THE TASK: Retype the entries exactly; omit all pictures.

═══ SOURCE MATERIAL

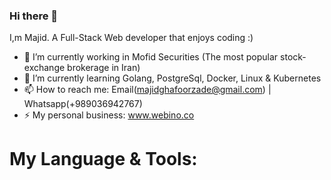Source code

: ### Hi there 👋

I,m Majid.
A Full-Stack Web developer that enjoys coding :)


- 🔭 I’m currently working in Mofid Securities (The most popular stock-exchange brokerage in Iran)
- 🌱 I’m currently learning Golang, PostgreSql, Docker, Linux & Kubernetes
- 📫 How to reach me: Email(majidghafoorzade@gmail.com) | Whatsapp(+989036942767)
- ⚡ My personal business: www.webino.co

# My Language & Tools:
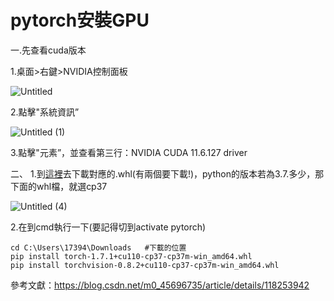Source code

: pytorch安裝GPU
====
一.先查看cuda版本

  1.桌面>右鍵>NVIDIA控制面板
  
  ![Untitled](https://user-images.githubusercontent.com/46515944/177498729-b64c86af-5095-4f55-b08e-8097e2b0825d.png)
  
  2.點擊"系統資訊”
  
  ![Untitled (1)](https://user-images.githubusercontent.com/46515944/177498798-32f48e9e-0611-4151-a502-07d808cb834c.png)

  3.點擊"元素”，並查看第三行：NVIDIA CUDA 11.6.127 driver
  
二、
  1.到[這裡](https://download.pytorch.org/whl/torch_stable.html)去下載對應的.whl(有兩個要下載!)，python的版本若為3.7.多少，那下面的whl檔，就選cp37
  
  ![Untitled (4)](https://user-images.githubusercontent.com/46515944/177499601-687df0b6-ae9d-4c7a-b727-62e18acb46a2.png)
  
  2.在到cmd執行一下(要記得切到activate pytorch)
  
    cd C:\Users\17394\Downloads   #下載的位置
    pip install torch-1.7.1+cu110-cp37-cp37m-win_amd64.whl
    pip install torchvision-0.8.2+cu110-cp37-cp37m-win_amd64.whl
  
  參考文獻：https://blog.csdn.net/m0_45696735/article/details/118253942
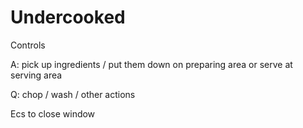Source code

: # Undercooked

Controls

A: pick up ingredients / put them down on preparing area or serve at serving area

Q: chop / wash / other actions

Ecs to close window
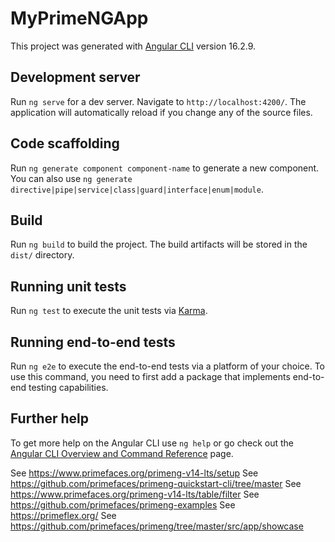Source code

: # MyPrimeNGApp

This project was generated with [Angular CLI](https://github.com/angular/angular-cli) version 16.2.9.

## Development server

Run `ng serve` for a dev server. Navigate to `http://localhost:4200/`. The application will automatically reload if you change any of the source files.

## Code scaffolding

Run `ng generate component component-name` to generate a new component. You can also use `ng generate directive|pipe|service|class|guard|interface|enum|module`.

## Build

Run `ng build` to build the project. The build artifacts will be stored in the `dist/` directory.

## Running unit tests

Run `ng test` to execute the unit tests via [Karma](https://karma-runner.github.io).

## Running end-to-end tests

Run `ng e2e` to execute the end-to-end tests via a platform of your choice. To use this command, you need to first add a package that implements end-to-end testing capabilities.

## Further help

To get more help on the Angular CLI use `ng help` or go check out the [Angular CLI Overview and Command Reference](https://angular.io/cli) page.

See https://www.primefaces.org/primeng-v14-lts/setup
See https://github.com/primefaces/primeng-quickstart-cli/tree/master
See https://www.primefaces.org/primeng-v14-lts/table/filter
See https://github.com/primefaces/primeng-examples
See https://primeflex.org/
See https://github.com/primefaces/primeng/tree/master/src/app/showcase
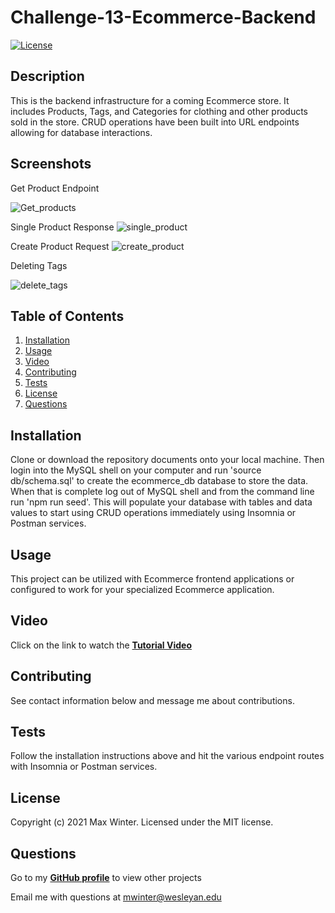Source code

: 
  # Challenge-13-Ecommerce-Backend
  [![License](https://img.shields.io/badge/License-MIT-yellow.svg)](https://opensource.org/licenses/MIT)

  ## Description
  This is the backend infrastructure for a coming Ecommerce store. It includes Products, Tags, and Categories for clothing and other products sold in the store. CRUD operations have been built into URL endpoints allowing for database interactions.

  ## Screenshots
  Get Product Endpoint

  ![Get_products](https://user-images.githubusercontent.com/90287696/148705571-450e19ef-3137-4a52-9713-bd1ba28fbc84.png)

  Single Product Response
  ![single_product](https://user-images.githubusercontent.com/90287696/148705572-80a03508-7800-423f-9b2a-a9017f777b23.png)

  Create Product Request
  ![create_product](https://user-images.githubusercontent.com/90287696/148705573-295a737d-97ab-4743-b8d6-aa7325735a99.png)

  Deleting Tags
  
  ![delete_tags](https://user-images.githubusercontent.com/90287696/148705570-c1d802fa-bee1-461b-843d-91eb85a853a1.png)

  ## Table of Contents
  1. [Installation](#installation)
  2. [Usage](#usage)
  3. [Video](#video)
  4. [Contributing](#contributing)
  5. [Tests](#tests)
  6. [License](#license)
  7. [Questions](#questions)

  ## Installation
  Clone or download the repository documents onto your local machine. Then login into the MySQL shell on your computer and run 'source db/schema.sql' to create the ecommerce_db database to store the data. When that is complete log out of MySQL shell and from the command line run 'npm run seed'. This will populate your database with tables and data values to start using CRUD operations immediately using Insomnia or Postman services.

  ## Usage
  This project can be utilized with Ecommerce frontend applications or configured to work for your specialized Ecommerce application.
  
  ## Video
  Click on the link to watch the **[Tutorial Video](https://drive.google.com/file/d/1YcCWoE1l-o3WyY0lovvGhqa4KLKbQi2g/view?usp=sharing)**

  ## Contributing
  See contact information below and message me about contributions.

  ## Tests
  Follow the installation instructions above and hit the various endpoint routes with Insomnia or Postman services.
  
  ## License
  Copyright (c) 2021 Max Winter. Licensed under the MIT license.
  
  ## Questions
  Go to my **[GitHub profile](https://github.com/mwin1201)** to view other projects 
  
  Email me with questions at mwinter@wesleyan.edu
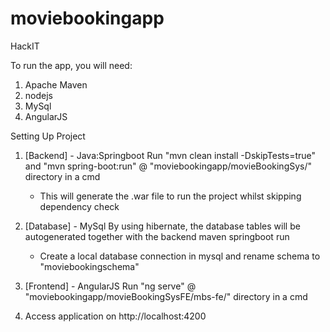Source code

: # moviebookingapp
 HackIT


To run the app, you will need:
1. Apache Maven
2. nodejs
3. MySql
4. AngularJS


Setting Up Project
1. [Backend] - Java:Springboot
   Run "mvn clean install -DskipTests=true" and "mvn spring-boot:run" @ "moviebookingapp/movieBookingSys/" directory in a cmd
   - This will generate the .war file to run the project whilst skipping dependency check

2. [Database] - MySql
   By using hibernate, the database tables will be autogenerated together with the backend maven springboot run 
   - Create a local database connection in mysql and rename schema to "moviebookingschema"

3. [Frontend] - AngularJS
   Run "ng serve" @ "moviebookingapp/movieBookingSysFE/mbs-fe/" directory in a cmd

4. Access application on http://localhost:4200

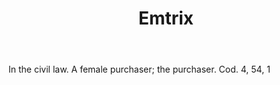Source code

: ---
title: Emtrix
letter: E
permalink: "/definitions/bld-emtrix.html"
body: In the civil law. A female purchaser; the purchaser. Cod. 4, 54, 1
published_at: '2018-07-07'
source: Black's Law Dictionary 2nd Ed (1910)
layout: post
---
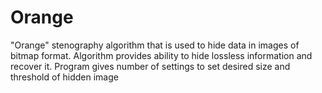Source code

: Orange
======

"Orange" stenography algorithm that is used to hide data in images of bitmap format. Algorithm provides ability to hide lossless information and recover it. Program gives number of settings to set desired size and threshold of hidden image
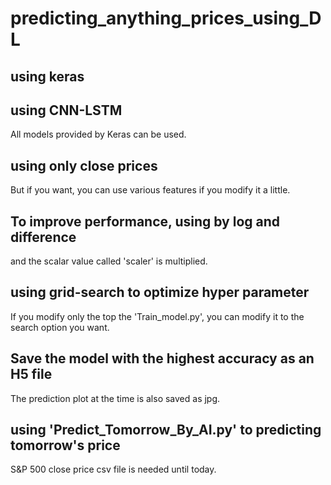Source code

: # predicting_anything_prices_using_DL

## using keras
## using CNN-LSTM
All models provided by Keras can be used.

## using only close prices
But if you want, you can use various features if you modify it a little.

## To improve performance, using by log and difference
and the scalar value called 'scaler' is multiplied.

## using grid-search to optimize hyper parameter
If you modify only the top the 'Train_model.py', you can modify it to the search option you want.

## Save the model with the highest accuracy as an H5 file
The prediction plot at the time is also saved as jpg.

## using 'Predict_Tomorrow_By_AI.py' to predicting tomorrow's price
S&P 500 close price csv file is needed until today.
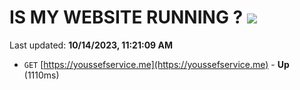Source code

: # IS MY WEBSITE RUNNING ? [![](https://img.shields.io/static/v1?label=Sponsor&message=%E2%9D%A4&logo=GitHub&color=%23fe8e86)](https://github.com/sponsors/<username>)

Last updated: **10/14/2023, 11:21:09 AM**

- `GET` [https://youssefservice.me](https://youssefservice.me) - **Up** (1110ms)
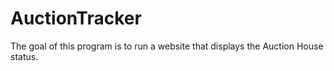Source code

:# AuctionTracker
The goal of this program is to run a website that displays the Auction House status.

══════

RESULT FOR THIS TASK:
Source code

: ### Hi there 👋

I,m Majid.
A Full-Stack Web developer that enjoys coding :)


- 🔭 I’m currently working in Mofid Securities (The most popular stock-exchange brokerage in Iran)
- 🌱 I’m currently learning Golang, PostgreSql, Docker, Linux & Kubernetes
- 📫 How to reach me: Email(majidghafoorzade@gmail.com) | Whatsapp(+989036942767)
- ⚡ My personal business: www.webino.co

# My Language & Tools:
Source code

: pytorch安裝GPU
====
一.先查看cuda版本

  1.桌面>右鍵>NVIDIA控制面板
  
  ![Untitled](https://user-images.githubusercontent.com/46515944/177498729-b64c86af-5095-4f55-b08e-8097e2b0825d.png)
  
  2.點擊"系統資訊”
  
  ![Untitled (1)](https://user-images.githubusercontent.com/46515944/177498798-32f48e9e-0611-4151-a502-07d808cb834c.png)

  3.點擊"元素”，並查看第三行：NVIDIA CUDA 11.6.127 driver
  
二、
  1.到[這裡](https://download.pytorch.org/whl/torch_stable.html)去下載對應的.whl(有兩個要下載!)，python的版本若為3.7.多少，那下面的whl檔，就選cp37
  
  ![Untitled (4)](https://user-images.githubusercontent.com/46515944/177499601-687df0b6-ae9d-4c7a-b727-62e18acb46a2.png)
  
  2.在到cmd執行一下(要記得切到activate pytorch)
  
    cd C:\Users\17394\Downloads   #下載的位置
    pip install torch-1.7.1+cu110-cp37-cp37m-win_amd64.whl
    pip install torchvision-0.8.2+cu110-cp37-cp37m-win_amd64.whl
  
  參考文獻：https://blog.csdn.net/m0_45696735/article/details/118253942
Source code

: # Undercooked

Controls

A: pick up ingredients / put them down on preparing area or serve at serving area

Q: chop / wash / other actions

Ecs to close window
Source code

: # MyPrimeNGApp

This project was generated with [Angular CLI](https://github.com/angular/angular-cli) version 16.2.9.

## Development server

Run `ng serve` for a dev server. Navigate to `http://localhost:4200/`. The application will automatically reload if you change any of the source files.

## Code scaffolding

Run `ng generate component component-name` to generate a new component. You can also use `ng generate directive|pipe|service|class|guard|interface|enum|module`.

## Build

Run `ng build` to build the project. The build artifacts will be stored in the `dist/` directory.

## Running unit tests

Run `ng test` to execute the unit tests via [Karma](https://karma-runner.github.io).

## Running end-to-end tests

Run `ng e2e` to execute the end-to-end tests via a platform of your choice. To use this command, you need to first add a package that implements end-to-end testing capabilities.

## Further help

To get more help on the Angular CLI use `ng help` or go check out the [Angular CLI Overview and Command Reference](https://angular.io/cli) page.

See https://www.primefaces.org/primeng-v14-lts/setup
See https://github.com/primefaces/primeng-quickstart-cli/tree/master
See https://www.primefaces.org/primeng-v14-lts/table/filter
See https://github.com/primefaces/primeng-examples
See https://primeflex.org/
See https://github.com/primefaces/primeng/tree/master/src/app/showcase
Source code

: 
  # Challenge-13-Ecommerce-Backend
  [![License](https://img.shields.io/badge/License-MIT-yellow.svg)](https://opensource.org/licenses/MIT)

  ## Description
  This is the backend infrastructure for a coming Ecommerce store. It includes Products, Tags, and Categories for clothing and other products sold in the store. CRUD operations have been built into URL endpoints allowing for database interactions.

  ## Screenshots
  Get Product Endpoint

  ![Get_products](https://user-images.githubusercontent.com/90287696/148705571-450e19ef-3137-4a52-9713-bd1ba28fbc84.png)

  Single Product Response
  ![single_product](https://user-images.githubusercontent.com/90287696/148705572-80a03508-7800-423f-9b2a-a9017f777b23.png)

  Create Product Request
  ![create_product](https://user-images.githubusercontent.com/90287696/148705573-295a737d-97ab-4743-b8d6-aa7325735a99.png)

  Deleting Tags
  
  ![delete_tags](https://user-images.githubusercontent.com/90287696/148705570-c1d802fa-bee1-461b-843d-91eb85a853a1.png)

  ## Table of Contents
  1. [Installation](#installation)
  2. [Usage](#usage)
  3. [Video](#video)
  4. [Contributing](#contributing)
  5. [Tests](#tests)
  6. [License](#license)
  7. [Questions](#questions)

  ## Installation
  Clone or download the repository documents onto your local machine. Then login into the MySQL shell on your computer and run 'source db/schema.sql' to create the ecommerce_db database to store the data. When that is complete log out of MySQL shell and from the command line run 'npm run seed'. This will populate your database with tables and data values to start using CRUD operations immediately using Insomnia or Postman services.

  ## Usage
  This project can be utilized with Ecommerce frontend applications or configured to work for your specialized Ecommerce application.
  
  ## Video
  Click on the link to watch the **[Tutorial Video](https://drive.google.com/file/d/1YcCWoE1l-o3WyY0lovvGhqa4KLKbQi2g/view?usp=sharing)**

  ## Contributing
  See contact information below and message me about contributions.

  ## Tests
  Follow the installation instructions above and hit the various endpoint routes with Insomnia or Postman services.
  
  ## License
  Copyright (c) 2021 Max Winter. Licensed under the MIT license.
  
  ## Questions
  Go to my **[GitHub profile](https://github.com/mwin1201)** to view other projects 
  
  Email me with questions at mwinter@wesleyan.edu
Source code

: # moviebookingapp
 HackIT


To run the app, you will need:
1. Apache Maven
2. nodejs
3. MySql
4. AngularJS


Setting Up Project
1. [Backend] - Java:Springboot
   Run "mvn clean install -DskipTests=true" and "mvn spring-boot:run" @ "moviebookingapp/movieBookingSys/" directory in a cmd
   - This will generate the .war file to run the project whilst skipping dependency check

2. [Database] - MySql
   By using hibernate, the database tables will be autogenerated together with the backend maven springboot run 
   - Create a local database connection in mysql and rename schema to "moviebookingschema"

3. [Frontend] - AngularJS
   Run "ng serve" @ "moviebookingapp/movieBookingSysFE/mbs-fe/" directory in a cmd

4. Access application on http://localhost:4200

Source code

: ---
title: Emtrix
letter: E
permalink: "/definitions/bld-emtrix.html"
body: In the civil law. A female purchaser; the purchaser. Cod. 4, 54, 1
published_at: '2018-07-07'
source: Black's Law Dictionary 2nd Ed (1910)
layout: post
---
Source code

: Orange
======

"Orange" stenography algorithm that is used to hide data in images of bitmap format. Algorithm provides ability to hide lossless information and recover it. Program gives number of settings to set desired size and threshold of hidden image
Source code

: # predicting_anything_prices_using_DL

## using keras
## using CNN-LSTM
All models provided by Keras can be used.

## using only close prices
But if you want, you can use various features if you modify it a little.

## To improve performance, using by log and difference
and the scalar value called 'scaler' is multiplied.

## using grid-search to optimize hyper parameter
If you modify only the top the 'Train_model.py', you can modify it to the search option you want.

## Save the model with the highest accuracy as an H5 file
The prediction plot at the time is also saved as jpg.

## using 'Predict_Tomorrow_By_AI.py' to predicting tomorrow's price
S&P 500 close price csv file is needed until today.
Source code

: # IS MY WEBSITE RUNNING ? [![](https://img.shields.io/static/v1?label=Sponsor&message=%E2%9D%A4&logo=GitHub&color=%23fe8e86)](https://github.com/sponsors/<username>)

Last updated: **10/14/2023, 11:21:09 AM**

- `GET` [https://youssefservice.me](https://youssefservice.me) - **Up** (1110ms)
Source code

:# AuctionTracker
The goal of this program is to run a website that displays the Auction House status.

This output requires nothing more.